第17話 天童


「ヒッヒヒ!」

「天童出てこい!いるのは分かってるんだぞ?」

「ヒッヒヒヒ」

「天童、お前何やって」

「こいつはアイツの肝だ!こいつがあればアイツを殺せる」

「天童……お前」

「さっさと呼んでこいよー!じゃねーとこいつ死んじまうじゃねぇーかよ!」

「行けっ!早く太郎さんに知らせろ!」

「分かった!」


 

「レクト!秋葉クラブの太郎から連絡!」

「は?なんで俺に?」

「いいから、焦ってるみたい!」

 ヒナからスマホを渡される。

「はい」

「レクトってお前がそうか?いますぐ!新宿駅裏の安井ビルに来い!早くしろ!」

「なんで?」

「お前松崎っての知ってるだろ!」

「な、お前松崎さんになんかしたのか!」

「早く来い!俺もすぐ向かう」


 車、いや走ったほうが早い!

「レクト!」

 急がなければ!松崎さん!



「どこだ!どこだよ!」

「こっちだ!」

 太郎が呼んでいる方のビルに走る。

「遅かったじゃあないか!」

「松崎さん!」

「やぁ、僕が松崎だよ」

 ボロボロになった松崎さんを持って天童が声を出す。

「テメェ!」

「まーだ生きてるよ!まだ死なせたら行けないからね」


「お前は助けろ」

 太郎が小声で言うと、

「天童!やめとけば見逃してやる!」

「はぁ?俺は秋葉クラブの為に動いてたのにクビにされたんだぞ?いまさら何を許すって?」

 俺は『収集』で松崎さんを目の前に連れてくるとありったけのポーションをぶっかける!

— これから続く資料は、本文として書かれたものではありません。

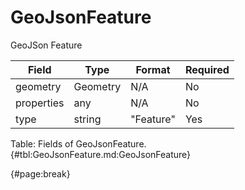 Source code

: <!--
    ATTENTION: This file was generated via gradle!
               Do NOT manually edit this file! Any such changes will be overwritten!
-->

# GeoJsonFeature

GeoJSon Feature

| Field | Type | Format | Required |
| ------- | ------- | ------- | --- |
| geometry | Geometry | N/A | No |
| properties | any | N/A | No |
| type | string | "Feature" | Yes |

Table: Fields of GeoJsonFeature. {#tbl:GeoJsonFeature.md:GeoJsonFeature}

{#page:break}
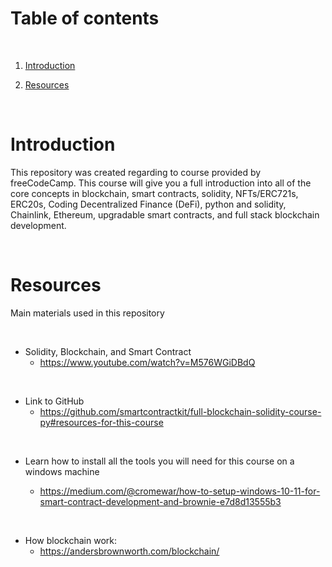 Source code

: # Table of contents

<p>&nbsp;</p>

1. [Introduction](#Introduction)

2. [Resources](#Resources)



<p>&nbsp;</p>

# Introduction

This repository was created regarding to course provided by freeCodeCamp. This course will give you a full introduction into all of the core concepts in blockchain, smart contracts, solidity, NFTs/ERC721s, ERC20s, Coding Decentralized Finance (DeFi), python and solidity, Chainlink, Ethereum, upgradable smart contracts, and full stack blockchain development. 

<p>&nbsp;</p>

# Resources

Main materials used in this repository

<p>&nbsp;</p>

- Solidity, Blockchain, and Smart Contract
    - https://www.youtube.com/watch?v=M576WGiDBdQ

<p>&nbsp;</p>

- Link to GitHub
    - https://github.com/smartcontractkit/full-blockchain-solidity-course-py#resources-for-this-course


<p>&nbsp;</p>

- Learn how to install all the tools you will need for this course on a windows machine

    - https://medium.com/@cromewar/how-to-setup-windows-10-11-for-smart-contract-development-and-brownie-e7d8d13555b3


<p>&nbsp;</p>

- How blockchain work:
    - https://andersbrownworth.com/blockchain/
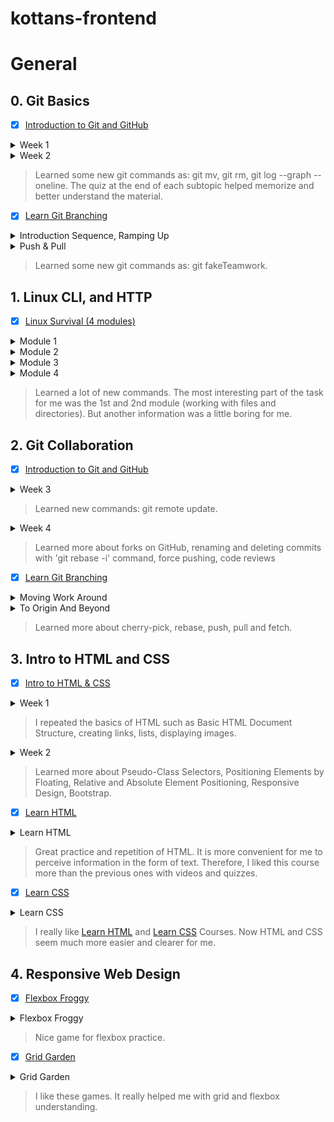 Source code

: # kottans-frontend

# General

## 0. Git Basics

- [x] [Introduction to Git and GitHub](https://www.coursera.org/learn/introduction-git-github)

<details>
<summary>Week 1</summary>

![Screenshot-image-link](task_git_basics/Introduction%20to%20Git%20and%20GitHub%20Week%201.jpg)

</details>

<details>
<summary>Week 2</summary>

![Screenshot-image-link](task_git_basics/Introduction%20to%20Git%20and%20GitHub%20Week%202.jpg)

</details>

>Learned some new git commands as: git mv, git rm, git log --graph --oneline. The quiz at the end of each subtopic helped memorize and better understand the material.

- [x] [Learn Git Branching](https://learngitbranching.js.org/)

<details>
<summary>Introduction Sequence, Ramping Up</summary>

![Screenshot-image-link](task_git_basics/Sequence%2C%20Ramping%20Up.jpg)

</details>

<details>
<summary>Push & Pull</summary>

![Screenshot-image-link](task_git_basics/Push%20%26%20Pull.jpg)

</details>

>Learned some new git commands as: git fakeTeamwork.

## 1. Linux CLI, and HTTP

- [x] [Linux Survival (4 modules)](https://linuxsurvival.com/)

<details>
<summary>Module 1</summary>

![Screenshot-image-link](task_linux_cli/Linux_Survival_1_module.jpg)

</details>

<details>
<summary>Module 2</summary>

![Screenshot-image-link](task_linux_cli/Linux_Survival_2_module.jpg)

</details>

<details>
<summary>Module 3</summary>

![Screenshot-image-link](task_linux_cli/Linux_Survival_3_module.jpg)

</details>

<details>
<summary>Module 4</summary>

![Screenshot-image-link](task_linux_cli/Linux_Survival_4_module.jpg)

</details>

>Learned a lot of new commands. The most interesting part of the task for me was the 1st and 2nd module (working with files and directories). But another information was a little boring for me.

## 2. Git Collaboration

- [x] [Introduction to Git and GitHub](https://www.coursera.org/learn/introduction-git-github)

<details>
<summary>Week 3</summary>

![Screenshot-image-link](task_git_collaboration/Introduction_to_Git_and_GitHub_Week_3.jpg)

</details>

>Learned new commands: git remote update.

<details>
<summary>Week 4</summary>

![Screenshot-image-link](task_git_collaboration/Introduction_to_Git_and_GitHub_Week_4.jpg)

</details>

>Learned more about forks on GitHub, renaming and deleting commits with 'git rebase -i' command, force pushing, code reviews

- [x] [Learn Git Branching](https://learngitbranching.js.org/)

<details>
<summary>Moving Work Around</summary>

![Screenshot-image-link](task_git_collaboration/Moving_Work_Around.jpg)

</details>

<details>
<summary>To Origin And Beyond</summary>

![Screenshot-image-link](task_git_collaboration/To_Origin_And_Beyond.jpg)

</details>

> Learned more about cherry-pick, rebase, push, pull and fetch.

## 3. Intro to HTML and CSS

- [x] [Intro to HTML & CSS](https://www.coursera.org/learn/html-css-javascript-for-web-developers)

<details>
<summary>Week 1</summary>

![Screenshot-image-link](task_html_css_intro/Intro_to_HTML_%26_CSS_Week_1.jpg)

</details>

>I repeated the basics of HTML such as Basic HTML Document Structure, creating links, lists, displaying images.

<details>
<summary>Week 2</summary>

![Screenshot-image-link](task_html_css_intro/Intro_to_HTML_%26_CSS_Week_2.jpg)

</details>

>Learned more about Pseudo-Class Selectors, Positioning Elements by Floating, Relative and Absolute Element Positioning, Responsive Design, Bootstrap.

- [x] [Learn HTML](https://www.codecademy.com/learn/learn-html)

<details>
<summary>Learn HTML</summary>

![Screenshot-image-link](task_html_css_intro/Learn_HTML.jpg)

</details>

>Great practice and repetition of HTML. It is more convenient for me to perceive information in the form of text. Therefore, I liked this course more than the previous ones with videos and quizzes.

- [x] [Learn CSS](https://www.codecademy.com/learn/learn-css)

<details>
<summary>Learn CSS</summary>

![Screenshot-image-link](task_html_css_intro/Learn_CSS.jpg)

</details>

>I really like [Learn HTML](https://www.codecademy.com/learn/learn-html) and [Learn CSS](https://www.codecademy.com/learn/learn-css) Courses. Now HTML and CSS seem much more easier and clearer for me. 

## 4. Responsive Web Design

- [x] [Flexbox Froggy](http://flexboxfroggy.com/)

<details>
<summary>Flexbox Froggy</summary>

![Screenshot-image-link](task_responsive_web_design/Flexbox_Froggy.jpg)

</details>

>Nice game for flexbox practice. 

- [x] [Grid Garden](http://cssgridgarden.com/)

<details>
<summary>Grid Garden</summary>

![Screenshot-image-link](task_responsive_web_design/Grid_Garden.jpg)

</details>

>I like these games. It really helped me with grid and flexbox understanding.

 シュウシュウと音を立てて治っていく松崎さんに安心していると。

「す、すまないなレク」

 “パンッ”と音がする。

 松崎さんの頭がビクッと動くと途端に血が吹き出す。ポーション!がない!

「これ使え!」

 太郎がポーションを投げつけるのでそれを使って松崎さんにかける。

“パンパンッ”と音がするが俺の背中に当たって弾ける。

「やっぱり銃じゃ殺せないかぁ」

「天童ぅ!テメェは!」

 太郎が天童の胸ぐらを掴むと天童は笑ってる。

「ヒッヒヒ、いまだろ?あいつを殺せるのは?」

「そんな卑怯な真似するわけねぇだろ!!」

「ヒッヒヒヒ、やれよ!秋葉クラブの為だろ?」

「テメェ天童!」


「松崎さん」

「松崎さん?」

 松崎さんは動かない、ポーションをかけて傷はなくなっているのに。

「松崎さん……松崎」

「起きろ!起きてくれよ!!」

「あ?う、うるせぇよ」

「松崎さん!!」


「あら、生きてたよ?死に損ないが…チャンスだったのに」

 天童は笑っている。

「あ?テメェは俺が殺す!」

「待て!うちの問題だ。悪いがこのまま連れて帰る」

「お前も殺してやるよ」

 魔刀雪中を出すと構える。

「やめろ!お前と争うつもりは無い!」

「関係ない松崎さんまで殺しそうになってもまだ我慢ができると思ってんのか?」

 俺は一閃を放つ。

“ガキンッ”

 三人の男が俺の一閃を止めに入る。

「ま…て。アイツを殺してどうする」

「そ、そうだよ。殺す価値もないだろ」

「お、お前が傷付くだけだ」

 同じ顔の男達が俺を止めている。

「太郎!急げ!」

「天童!こっちに来い!」


「まて!天童ぉ!」

 太郎が天童を連れていく。俺は三人に抑えられたままだ。

「うおぉぉぉおぉぉぉ!」

「や、ヤバい!」

「やめろ!」

「ウガァァ」

 俺を止められるのは誰もいない!


「や、やめろ」

「ま、松崎さん!動いたらダメですよ」

「らしくないぞ」

「そんなことないです!」

「また、こんど、飲みに行くだろ?」

「おい!ポーション持ってこい!」

「ここにある」

 ロン毛のやつがポーションを差し出すと取り上げて松崎さんに飲ませる。

「ぷはっ。何本使ってんだよ?高級品だろ?」

「松崎さん!」

 どうにかなった。良かった。

 松崎さんを抱きしめて無事だったのを喜ぶ。


「天童は俺たちがケリをつける」

「悪かった」

「悪かっただ?こっちは人一人死にそうになってんだよ!」

「本当にすまない」

「もうすぐ救急車がくる。それに乗って治療を受けてくれ」

「クソっ!!」

 救急車がすぐに来て松崎さんを乗せると俺も一緒に乗っていく。

 幸い弾は貫通していてポーションも使ったので異常はのこらないそうだ。


 能力者がノーマルを襲う。これは死刑になる。

 天童は警察に渡されて死刑囚として今も生きている。

 そのあと、秋葉クラブは誤りに来たが俺は会わなかった。ミアとヒナとマスターが、ことの顛末を知って怒っているのが聞こえたくらいだ。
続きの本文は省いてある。